Il ne répondit que par un sourire éclatant.
Menteur mais destiné à me rassurer. Ses yeux, eux, vendaient le mensonge de son sourire. Ils étaient angoissés. Il ne savait pas le cacher.
- Ça va aller, assurai-je, plus brave que je ne l'étais vraiment. Ça ne peut pas réellement me faire de mal. Ce n'est qu'un rêve, après tout.
- Je suppose, dit-il, hésitant.
Il ne souleva pas le sujet de mes bleus et je lui en fus reconnaissante. Nous avions tous les deux besoin de croire que rien ne se passerait cette nuit. Rien de grave, en tout cas.
- Je fais les recherches et je te tiens au courant, d'accord ?
- D'accord. Je vais voir Jenna demain, avant de revenir sur Bloomingdale. On verra ce qu'elle dit.
- Je passerai demain soir chez toi et on réunira nos possibles découvertes.
- Pas de soucis. Mais essaie d'apporter le dîner, je doute d'avoir quoi que ce soit à manger.
Il rit.
- Je ferai ça. Allez, à demain soir, Yvana.
- Fais attention sur la route.
Il m'envoya un clin d'œil en montant en voiture. Sa portière claqua, le moteur ronfla, la radio résonna. Un signe de la main plus tard, il se glissa dans le trafic et disparut.
Je rentrai chez mes parents à pied. Ils étaient de retour de chez leurs amis et la cuisine embaumait les épices. Je rejoignis ma mère pour voir ce qu'elle préparait.
Deux poêles grésillaient sur les plaques vitro-céramique. Dans l'une, des courgettes, des carottes, des aubergines baignaient dans une épaisse sauce sentant le curry. Dans l'autre, deux larges pièces de poulet commençaient à roussir.
- J'ai cuit le poulet à part pour que tu puisses manger du curry avec nous, me dit-elle.
- Merci.
- Ça a été, ta journée ? On t'a aperçue en bonne compagnie.
- Ah oui ?
Et mince. Ils m'avaient vue avec Carter. Ça n'annonçait rien de bon. Je voyais déjà venir les questions qui me feraient rougir comme une collégienne. Comme Lila, mes parents risquaient fortement de croire qu'il y avait quelque chose entre Carter et moi. Ce qui n'était pas le cas. Nous nous entendions bien. Il comprenait ce qu'il se passait. Il ne me prenait pas pour une folle. Au delà de ça... Nous n'étions rien d'autre que des amis.
- Un collègue est venu sur Portland et on s'est croisés, mentis-je avec autant d'aplomb que je pus.
- Tu t'es fait des amis parmi tes collègues ?
Je ne pouvais pas lui dire la vérité.

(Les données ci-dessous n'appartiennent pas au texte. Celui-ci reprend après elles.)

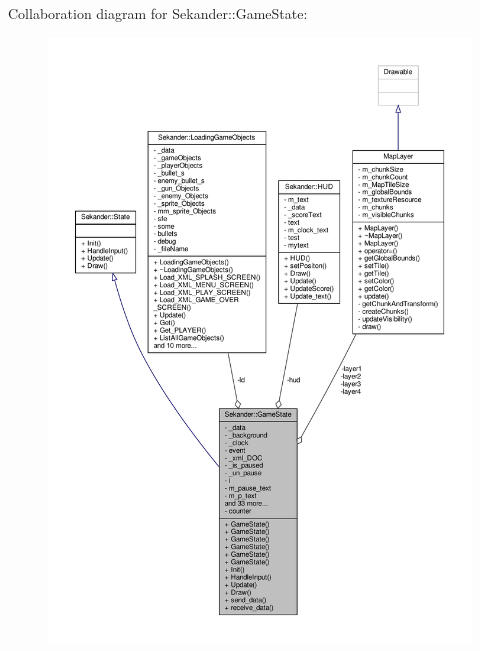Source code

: Collaboration diagram for Sekander\+:\+:Game\+State\+:
\nopagebreak
\begin{figure}[H]
\begin{center}
\leavevmode
\includegraphics[width=350pt]{classSekander_1_1GameState__coll__graph}
\end{center}
\end{figure}
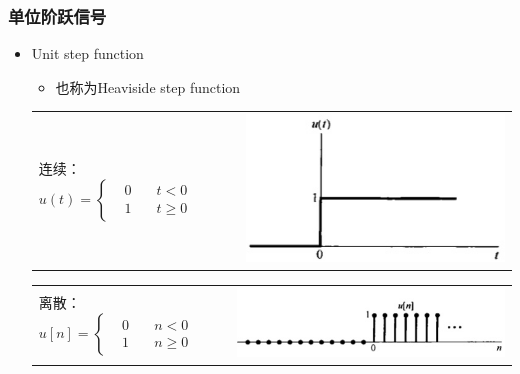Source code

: \documentclass[CJKutf8,xcolor=pdftex,dvipsnames,table]{beamer}
\begin{document}
\begin{CJK*}{UTF8}{song}
  \begin{frame}
    \frametitle{单位阶跃信号}
    \begin{itemize}
    \item Unit step function
    \begin{itemize}
    \item 也称为Heaviside step function
    \end{itemize}    
    
	\begin{tabular}{ll}
	\raisebox{-.5\height}

    连续：
    \begin{math}
u(t) = 
\left\{
    \begin {aligned}
         & 0 \quad & t < 0 \\
         & 1 \quad & t \geq 0                  
    \end{aligned}
\right.
	\end{math}

&
    \includegraphics[valign=m,scale=.3]{cunitstepfunction}    \\
    \end{tabular}    

	\begin{tabular}{ll}
	\raisebox{-.5\height}

    离散：
    \begin{math}
u[n] = 
\left\{
    \begin {aligned}
         & 0 \quad & n < 0 \\
         & 1 \quad & n \geq 0                  
    \end{aligned}
\right.
	\end{math}

&
    \includegraphics[valign=m,scale=.4]{dunitstepfunction}    \\
    \end{tabular}   


\end{itemize}
\end{frame}
\end{CJK*}
\end{document}
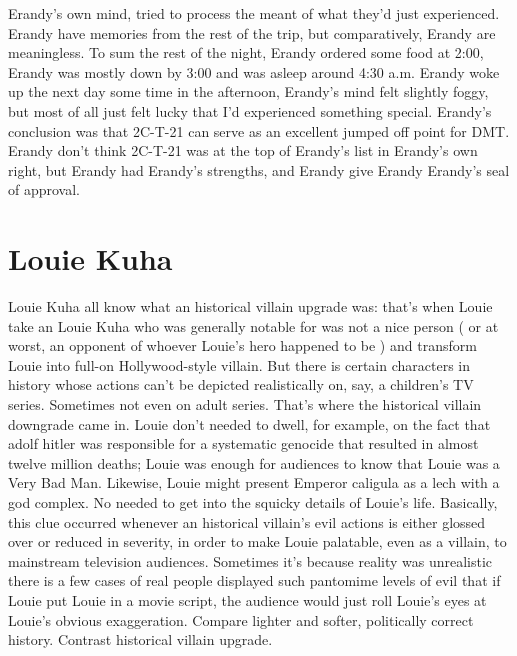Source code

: \documentclass[12pt]{book}
\begin{document}
Erandy's own mind, tried to process the meant of what they'd just experienced. Erandy have memories from the rest of the trip, but comparatively, Erandy are meaningless. To sum the rest of the night, Erandy ordered some food at 2:00, Erandy was mostly down by 3:00 and was asleep around 4:30 a.m. Erandy woke up the next day some time in the afternoon, Erandy's mind felt slightly foggy, but most of all just felt lucky that I'd experienced something special. Erandy's conclusion was that 2C-T-21 can serve as an excellent jumped off point for DMT. Erandy don't think 2C-T-21 was at the top of Erandy's list in Erandy's own right, but Erandy had Erandy's strengths, and Erandy give Erandy Erandy's seal of approval.



\chapter{Louie Kuha}

Louie Kuha all know what an historical villain upgrade was: that's when Louie take an Louie Kuha who was generally notable for was not a nice person ( or at worst, an opponent of whoever Louie's hero happened to be ) and transform Louie into full-on Hollywood-style villain. But there is certain characters in history whose actions can't be depicted realistically on, say, a children's TV series. Sometimes not even on adult series. That's where the historical villain downgrade came in. Louie don't needed to dwell, for example, on the fact that adolf hitler was responsible for a systematic genocide that resulted in almost twelve million deaths; Louie was enough for audiences to know that Louie was a Very Bad Man. Likewise, Louie might present Emperor caligula as a lech with a god complex. No needed to get into the squicky details of Louie's life. Basically, this clue occurred whenever an historical villain's evil actions is either glossed over or reduced in severity, in order to make Louie palatable, even as a villain, to mainstream television audiences. Sometimes it's because reality was unrealistic  there is a few cases of real people displayed such pantomime levels of evil that if Louie put Louie in a movie script, the audience would just roll Louie's eyes at Louie's obvious exaggeration. Compare lighter and softer, politically correct history. Contrast historical villain upgrade.
\end{document}
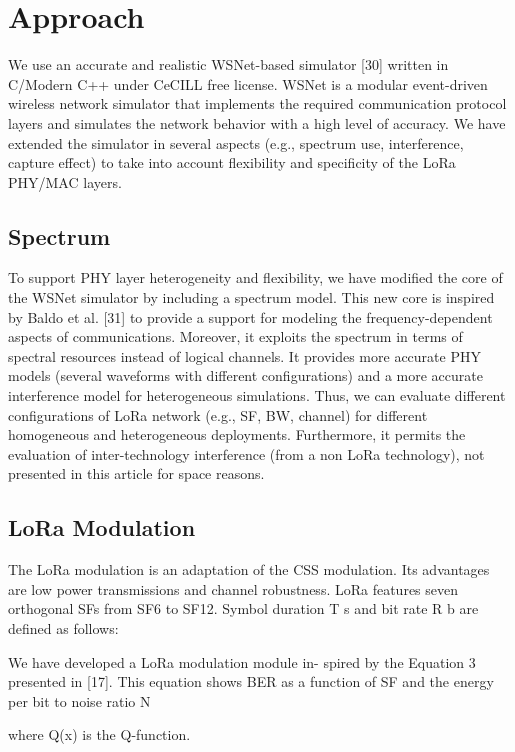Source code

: \section{Approach} \label{sec:Approach}

We use an accurate and realistic WSNet-based simulator [30] written in C/Modern C++ under CeCILL free license.
WSNet is a modular event-driven wireless network simulator that implements the required communication protocol layers and simulates the network behavior with a high level of accuracy.
We have extended the simulator in several aspects (e.g.,
	spectrum use,
	interference,
	capture effect) to take into account flexibility and specificity of the LoRa PHY/MAC layers.

\subsection{Spectrum}

To support PHY layer heterogeneity and flexibility,
	we have modified the core of the WSNet simulator by including a spectrum model.
This new core is inspired by Baldo et al.
[31] to provide a support for modeling the frequency-dependent aspects of communications.
Moreover,
	it exploits the spectrum in terms of spectral resources instead of logical channels.
It provides more accurate PHY models (several waveforms with different configurations) and a more accurate interference model for heterogeneous simulations.
Thus,
	we can evaluate different configurations of LoRa network (e.g.,
	SF,
	BW,
	channel) for different homogeneous and heterogeneous deployments.
Furthermore,
	it permits the evaluation of inter-technology interference (from a non LoRa technology),
	not presented in this article for space reasons.


\subsection{LoRa Modulation}

The LoRa modulation is an adaptation of the CSS modulation.
Its advantages are low power transmissions and channel robustness.
LoRa features seven orthogonal SFs from SF6 to SF12.
Symbol duration T s and bit rate R b are defined as follows:


We have developed a LoRa modulation module in-
spired by the Equation 3 presented in [17]. This equation
shows BER as a function of SF and the energy per bit to noise ratio N

where Q(x) is the Q-function.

Lui dire que Holly me détestait, que je ne côtoyais les autres que dans l'enceinte de l'école. Qu'il n'y avait qu'avec Carter que je parlais véritablement et pas parce que nous avions tant de points communs que ça mais parce que j'étais assaillie de cauchemars et de visions.
J'inventai une version qui lui conviendrait et la rassurerait. Je ne tenais pas à ce qu'elle s'inquiète. C'était ma mère, nous n'étions plus en froid et je la connaissais. Si elle me savait encore mal adaptée, elle se ferait du soucis. Elle téléphonerait, passerait de façon aléatoire chez moi ou en ville... Je ne pouvais pas me le permettre. Pas avec ce qu'il se passait.
Elle parut gober mes jolis mensonges sans mal. Je ne me sentis même pas désolée de lui mentir de cette façon. Moi qui ne supportais pas ça, d'ordinaire...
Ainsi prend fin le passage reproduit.